*** Block opens ***
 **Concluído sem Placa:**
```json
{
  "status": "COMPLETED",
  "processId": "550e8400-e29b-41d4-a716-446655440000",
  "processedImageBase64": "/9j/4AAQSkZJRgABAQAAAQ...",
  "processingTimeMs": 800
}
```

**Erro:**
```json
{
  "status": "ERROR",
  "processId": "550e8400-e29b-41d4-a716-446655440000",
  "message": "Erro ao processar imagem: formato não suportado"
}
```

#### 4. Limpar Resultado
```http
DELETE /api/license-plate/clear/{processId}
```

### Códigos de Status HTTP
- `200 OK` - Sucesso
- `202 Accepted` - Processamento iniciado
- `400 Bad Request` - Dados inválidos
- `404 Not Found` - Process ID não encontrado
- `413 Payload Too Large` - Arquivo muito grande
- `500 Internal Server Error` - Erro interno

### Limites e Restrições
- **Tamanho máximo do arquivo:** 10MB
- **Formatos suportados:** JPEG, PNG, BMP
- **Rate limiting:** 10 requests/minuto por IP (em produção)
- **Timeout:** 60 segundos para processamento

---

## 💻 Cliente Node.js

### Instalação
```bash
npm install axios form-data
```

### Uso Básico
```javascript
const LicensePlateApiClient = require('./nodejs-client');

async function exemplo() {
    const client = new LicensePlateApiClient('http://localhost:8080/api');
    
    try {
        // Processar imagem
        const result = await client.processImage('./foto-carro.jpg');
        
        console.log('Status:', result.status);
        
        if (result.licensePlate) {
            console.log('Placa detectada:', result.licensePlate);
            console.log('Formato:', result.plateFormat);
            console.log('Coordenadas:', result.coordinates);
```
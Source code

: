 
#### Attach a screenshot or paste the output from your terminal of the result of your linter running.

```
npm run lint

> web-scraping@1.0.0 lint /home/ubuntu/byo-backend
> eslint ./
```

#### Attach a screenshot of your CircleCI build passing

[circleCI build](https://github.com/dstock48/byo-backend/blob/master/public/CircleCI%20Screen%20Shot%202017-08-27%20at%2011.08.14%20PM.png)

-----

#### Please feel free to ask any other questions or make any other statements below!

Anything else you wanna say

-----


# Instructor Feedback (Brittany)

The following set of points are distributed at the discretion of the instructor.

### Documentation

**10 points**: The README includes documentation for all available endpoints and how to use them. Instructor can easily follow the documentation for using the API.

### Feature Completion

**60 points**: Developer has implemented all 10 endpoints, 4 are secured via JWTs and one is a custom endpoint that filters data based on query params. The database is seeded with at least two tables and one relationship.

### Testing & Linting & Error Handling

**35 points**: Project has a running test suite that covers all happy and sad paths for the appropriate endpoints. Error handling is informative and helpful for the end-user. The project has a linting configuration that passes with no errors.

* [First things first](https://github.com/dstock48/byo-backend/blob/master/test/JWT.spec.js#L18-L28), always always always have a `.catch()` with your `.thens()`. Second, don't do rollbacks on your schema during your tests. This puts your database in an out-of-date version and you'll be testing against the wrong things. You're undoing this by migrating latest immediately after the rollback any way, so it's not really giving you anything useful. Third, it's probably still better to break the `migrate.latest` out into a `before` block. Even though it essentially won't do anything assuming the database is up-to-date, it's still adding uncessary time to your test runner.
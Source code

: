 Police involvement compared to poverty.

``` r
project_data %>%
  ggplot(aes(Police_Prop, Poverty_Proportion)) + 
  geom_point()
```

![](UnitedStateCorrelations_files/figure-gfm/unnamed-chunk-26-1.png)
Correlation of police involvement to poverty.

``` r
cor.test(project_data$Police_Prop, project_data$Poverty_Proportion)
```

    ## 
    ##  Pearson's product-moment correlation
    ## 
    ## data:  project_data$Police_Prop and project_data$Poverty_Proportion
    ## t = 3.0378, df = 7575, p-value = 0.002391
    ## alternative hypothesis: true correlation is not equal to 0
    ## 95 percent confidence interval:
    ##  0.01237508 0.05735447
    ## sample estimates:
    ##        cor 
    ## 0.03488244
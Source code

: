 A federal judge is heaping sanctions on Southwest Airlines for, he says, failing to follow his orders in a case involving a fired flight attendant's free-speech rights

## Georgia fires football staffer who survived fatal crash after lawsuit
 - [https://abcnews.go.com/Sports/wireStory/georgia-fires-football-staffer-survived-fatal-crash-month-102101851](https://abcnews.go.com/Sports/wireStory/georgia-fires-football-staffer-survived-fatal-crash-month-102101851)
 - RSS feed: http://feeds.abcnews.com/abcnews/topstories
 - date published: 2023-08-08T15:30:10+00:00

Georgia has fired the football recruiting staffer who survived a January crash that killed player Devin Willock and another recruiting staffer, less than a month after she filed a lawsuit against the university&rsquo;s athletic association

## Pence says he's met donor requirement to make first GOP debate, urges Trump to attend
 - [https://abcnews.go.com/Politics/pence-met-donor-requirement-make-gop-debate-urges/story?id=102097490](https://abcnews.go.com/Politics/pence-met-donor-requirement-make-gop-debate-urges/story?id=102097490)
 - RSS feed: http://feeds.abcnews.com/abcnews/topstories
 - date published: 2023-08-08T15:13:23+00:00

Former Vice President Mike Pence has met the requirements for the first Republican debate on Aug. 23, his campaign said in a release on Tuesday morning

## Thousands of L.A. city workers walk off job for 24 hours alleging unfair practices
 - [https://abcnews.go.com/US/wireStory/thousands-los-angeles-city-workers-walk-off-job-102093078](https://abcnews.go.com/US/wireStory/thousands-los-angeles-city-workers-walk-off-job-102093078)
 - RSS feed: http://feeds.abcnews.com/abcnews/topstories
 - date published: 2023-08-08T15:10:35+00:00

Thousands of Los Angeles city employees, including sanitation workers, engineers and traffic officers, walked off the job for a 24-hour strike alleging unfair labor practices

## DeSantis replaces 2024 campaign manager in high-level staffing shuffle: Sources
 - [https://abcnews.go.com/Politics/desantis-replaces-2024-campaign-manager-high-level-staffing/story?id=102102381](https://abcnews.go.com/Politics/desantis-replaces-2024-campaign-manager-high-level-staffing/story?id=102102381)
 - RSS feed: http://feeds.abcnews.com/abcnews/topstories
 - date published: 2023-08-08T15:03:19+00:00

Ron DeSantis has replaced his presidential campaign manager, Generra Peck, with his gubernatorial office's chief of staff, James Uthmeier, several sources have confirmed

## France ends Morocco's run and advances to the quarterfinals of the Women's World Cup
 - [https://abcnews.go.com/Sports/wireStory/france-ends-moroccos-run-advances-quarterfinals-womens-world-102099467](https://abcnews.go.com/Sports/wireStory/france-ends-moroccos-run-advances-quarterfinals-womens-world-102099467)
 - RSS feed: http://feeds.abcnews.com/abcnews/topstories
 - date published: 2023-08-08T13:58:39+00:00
*** Block closes ***
» WHAT YOU ARE ASKED TO DO: Using the records above, output exactly the lines from the first through the line that contains "Arquivo muito grande", with both of those included.

» YOUR RESPONSE:
 **Concluído sem Placa:**
```json
{
  "status": "COMPLETED",
  "processId": "550e8400-e29b-41d4-a716-446655440000",
  "processedImageBase64": "/9j/4AAQSkZJRgABAQAAAQ...",
  "processingTimeMs": 800
}
```

**Erro:**
```json
{
  "status": "ERROR",
  "processId": "550e8400-e29b-41d4-a716-446655440000",
  "message": "Erro ao processar imagem: formato não suportado"
}
```

#### 4. Limpar Resultado
```http
DELETE /api/license-plate/clear/{processId}
```

### Códigos de Status HTTP
- `200 OK` - Sucesso
- `202 Accepted` - Processamento iniciado
- `400 Bad Request` - Dados inválidos
- `404 Not Found` - Process ID não encontrado
- `413 Payload Too Large` - Arquivo muito grande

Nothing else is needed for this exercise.